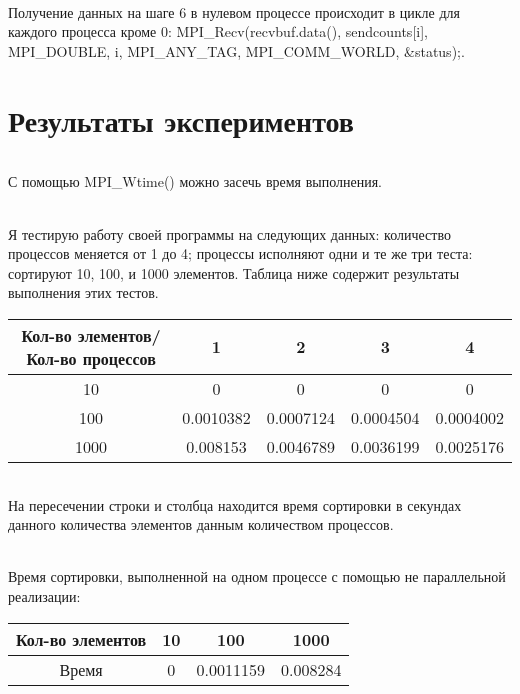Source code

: \documentclass[12pt,a4paper]{article}
\begin{document}
\paragraph{}Получение данных на шаге 6 в нулевом процессе происходит в цикле для каждого процесса кроме 0: MPI\_Recv(recvbuf.data(), sendcounts[i], MPI\_DOUBLE, i, MPI\_ANY\_TAG, MPI\_COMM\_WORLD, \&status);.

\part*{Результаты экспериментов}
\paragraph{}С помощью MPI\_Wtime() можно засечь время выполнения.
\paragraph{}Я тестирую работу своей программы на следующих данных: количество процессов меняется от 1 до 4; процессы исполняют одни и те же три теста: сортируют 10, 100, и 1000 элементов. Таблица ниже содержит результаты выполнения этих тестов.
\begin{center}
\begin{tabular}{||c c c c c ||} 
 \hline
 Кол-во элементов/Кол-во процессов & 1 & 2 & 3 & 4 \\ [0.5ex] 
 \hline\hline
 10 & 0 & 0 & 0 & 0\\ 
 \hline
 100 & 0.0010382 & 0.0007124 & 0.0004504 & 0.0004002 \\
 \hline
 1000 & 0.008153 & 0.0046789 & 0.0036199 & 0.0025176 \\
[1ex] 
 \hline
\end{tabular}
\end{center}
\paragraph{}На пересечении строки и столбца находится время сортировки в секундах данного количества элементов данным количеством процессов.
\paragraph{}Время сортировки, выполненной на одном процессе с помощью не параллельной реализации:
\begin{center}
\begin{tabular}{||c c c c||} 
 \hline
 Кол-во элементов & 10 & 100 & 1000 \\ [0.5ex] 
 \hline\hline
 Время & 0 & 0.0011159 & 0.008284\\ 
[1ex] 
 \hline
\end{tabular}
\end{center}
\end{document}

EXERCISE REQUIREMENTS: Only lines with the word "paragraph" should be collected from the material.

TASK SOLUTION:
\paragraph{}Получение данных на шаге 6 в нулевом процессе происходит в цикле для каждого процесса кроме 0: MPI\_Recv(recvbuf.data(), sendcounts[i], MPI\_DOUBLE, i, MPI\_ANY\_TAG, MPI\_COMM\_WORLD, \&status);.
\paragraph{}С помощью MPI\_Wtime() можно засечь время выполнения.
\paragraph{}Я тестирую работу своей программы на следующих данных: количество процессов меняется от 1 до 4; процессы исполняют одни и те же три теста: сортируют 10, 100, и 1000 элементов. Таблица ниже содержит результаты выполнения этих тестов.
\paragraph{}На пересечении строки и столбца находится время сортировки в секундах данного количества элементов данным количеством процессов.
\paragraph{}Время сортировки, выполненной на одном процессе с помощью не параллельной реализации:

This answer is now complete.